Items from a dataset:
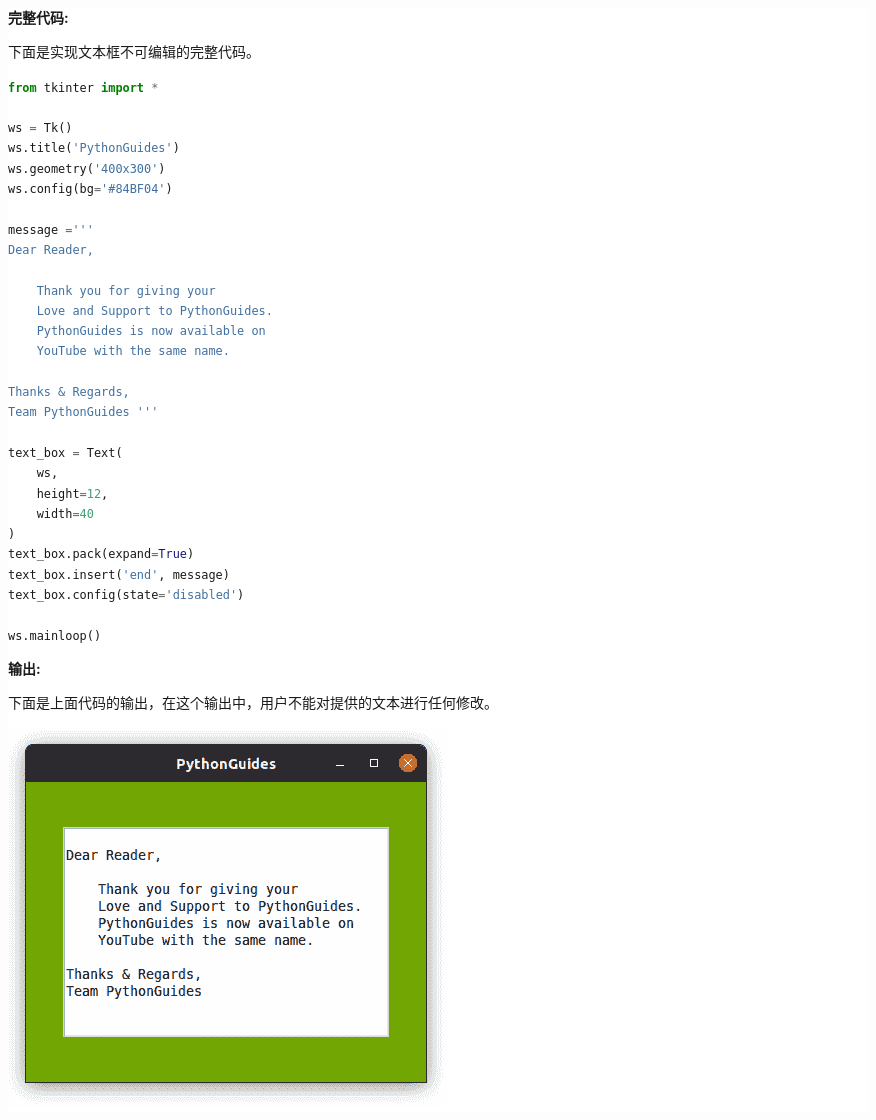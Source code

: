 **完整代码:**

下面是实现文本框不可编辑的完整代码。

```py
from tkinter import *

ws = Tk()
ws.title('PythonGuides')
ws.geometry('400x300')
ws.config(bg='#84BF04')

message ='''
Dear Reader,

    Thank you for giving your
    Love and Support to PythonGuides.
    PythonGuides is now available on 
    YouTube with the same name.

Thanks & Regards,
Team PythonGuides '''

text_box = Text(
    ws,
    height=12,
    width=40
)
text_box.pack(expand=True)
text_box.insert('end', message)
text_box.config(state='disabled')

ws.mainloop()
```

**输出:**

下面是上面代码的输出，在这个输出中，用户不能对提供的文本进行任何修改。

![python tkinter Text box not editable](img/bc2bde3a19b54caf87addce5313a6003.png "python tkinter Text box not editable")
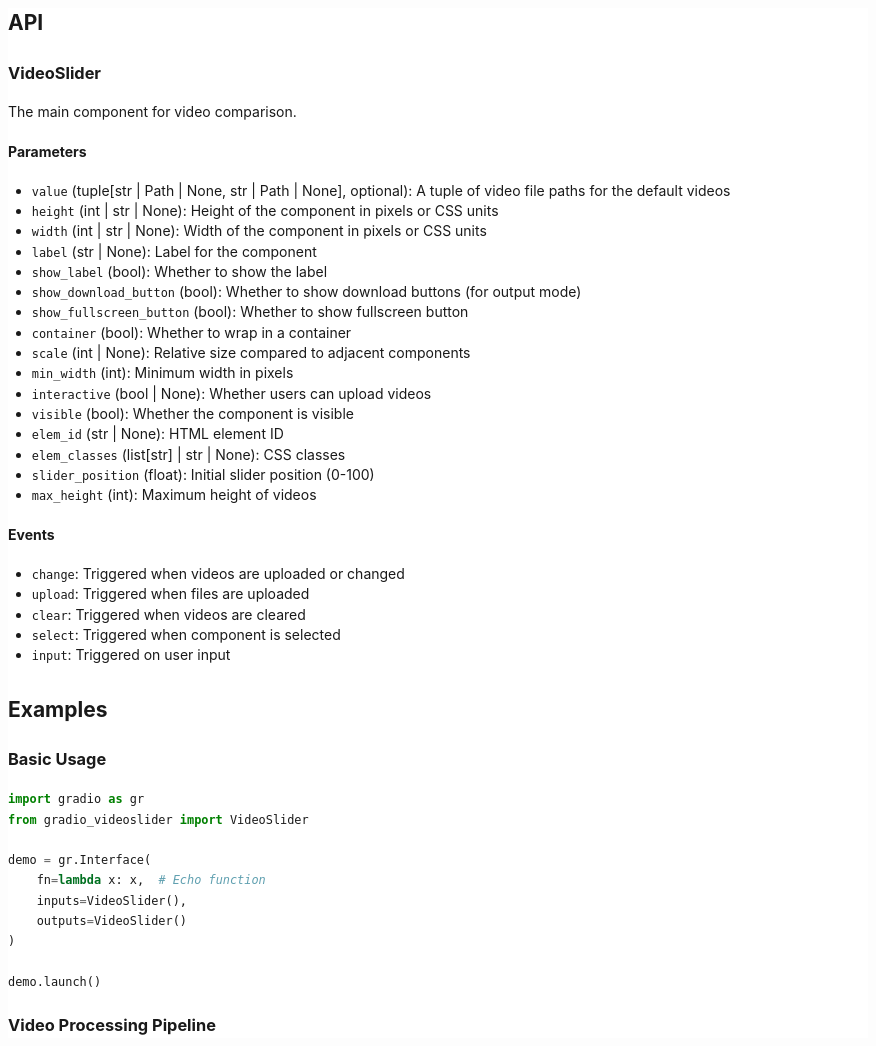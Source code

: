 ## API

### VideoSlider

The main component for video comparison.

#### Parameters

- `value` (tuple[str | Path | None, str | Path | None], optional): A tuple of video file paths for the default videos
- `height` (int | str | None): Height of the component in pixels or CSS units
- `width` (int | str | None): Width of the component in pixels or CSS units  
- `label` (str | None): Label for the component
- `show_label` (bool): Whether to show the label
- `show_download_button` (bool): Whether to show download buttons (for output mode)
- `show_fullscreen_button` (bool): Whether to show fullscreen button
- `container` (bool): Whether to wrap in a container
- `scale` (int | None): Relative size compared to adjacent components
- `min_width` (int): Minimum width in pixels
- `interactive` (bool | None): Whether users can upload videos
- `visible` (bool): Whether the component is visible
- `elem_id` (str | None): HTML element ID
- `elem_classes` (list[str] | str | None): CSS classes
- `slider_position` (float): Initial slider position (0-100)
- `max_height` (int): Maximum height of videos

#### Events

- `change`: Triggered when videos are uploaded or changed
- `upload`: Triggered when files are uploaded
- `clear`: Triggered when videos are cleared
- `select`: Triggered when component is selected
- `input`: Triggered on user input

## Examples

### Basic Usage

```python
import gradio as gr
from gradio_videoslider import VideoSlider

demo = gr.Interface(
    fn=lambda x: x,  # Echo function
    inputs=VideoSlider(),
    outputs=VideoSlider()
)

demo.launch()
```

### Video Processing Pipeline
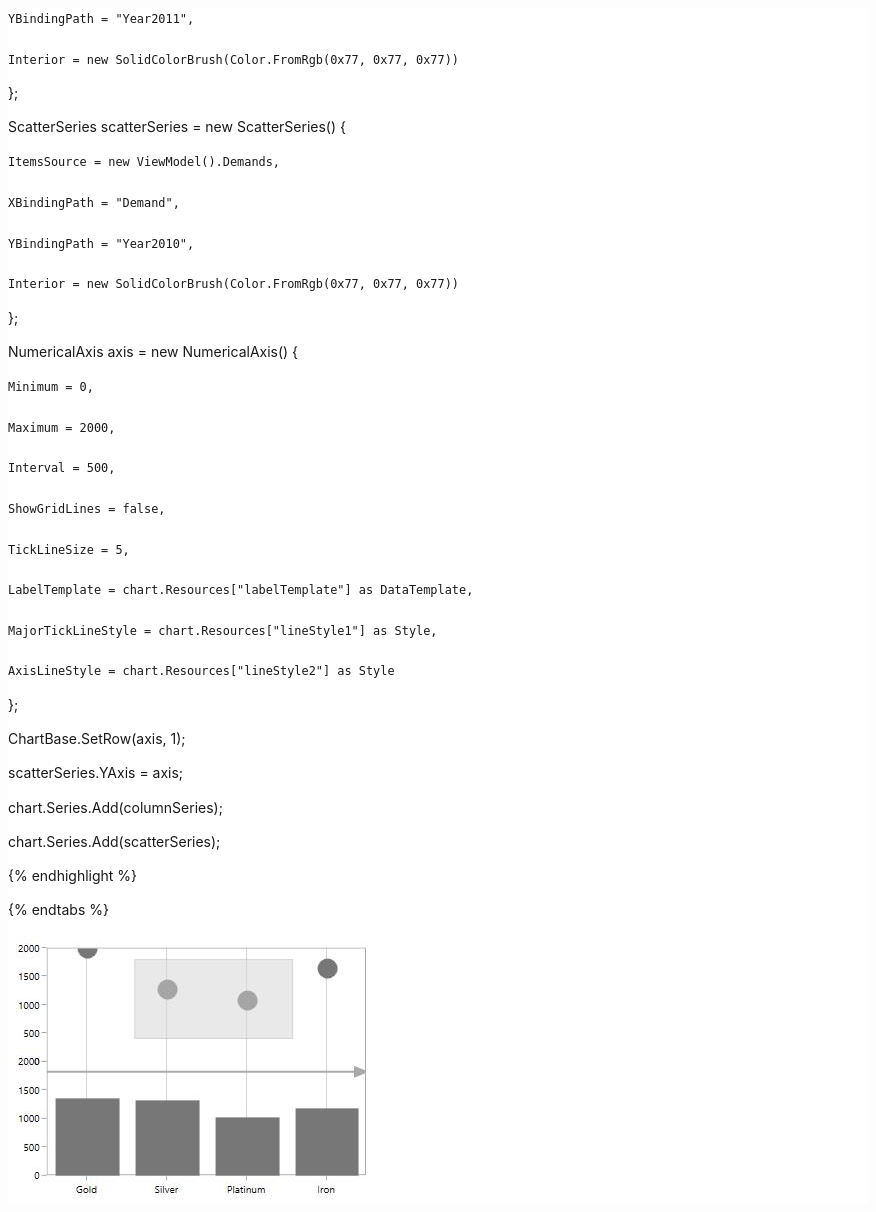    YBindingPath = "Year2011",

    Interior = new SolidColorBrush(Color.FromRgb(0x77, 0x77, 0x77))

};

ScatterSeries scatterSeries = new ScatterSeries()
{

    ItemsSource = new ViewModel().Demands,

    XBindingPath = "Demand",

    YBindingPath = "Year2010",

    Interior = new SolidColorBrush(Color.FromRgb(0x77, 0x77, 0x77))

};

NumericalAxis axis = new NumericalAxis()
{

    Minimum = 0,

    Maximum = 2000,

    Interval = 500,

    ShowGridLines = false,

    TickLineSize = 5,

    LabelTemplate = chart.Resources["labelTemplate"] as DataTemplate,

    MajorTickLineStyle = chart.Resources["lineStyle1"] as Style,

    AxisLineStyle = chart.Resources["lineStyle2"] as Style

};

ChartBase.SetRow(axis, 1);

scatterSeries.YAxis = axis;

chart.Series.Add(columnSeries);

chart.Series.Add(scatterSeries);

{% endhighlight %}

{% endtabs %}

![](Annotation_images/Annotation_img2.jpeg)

▶ [WORK TO BE COMPLETED]:
Identify the lines of the data that contain the word "import". Copy each of them.

▶ [ANSWER SECTION]:
from tkinter import *
import gradio as gr
from gradio_videoslider import VideoSlider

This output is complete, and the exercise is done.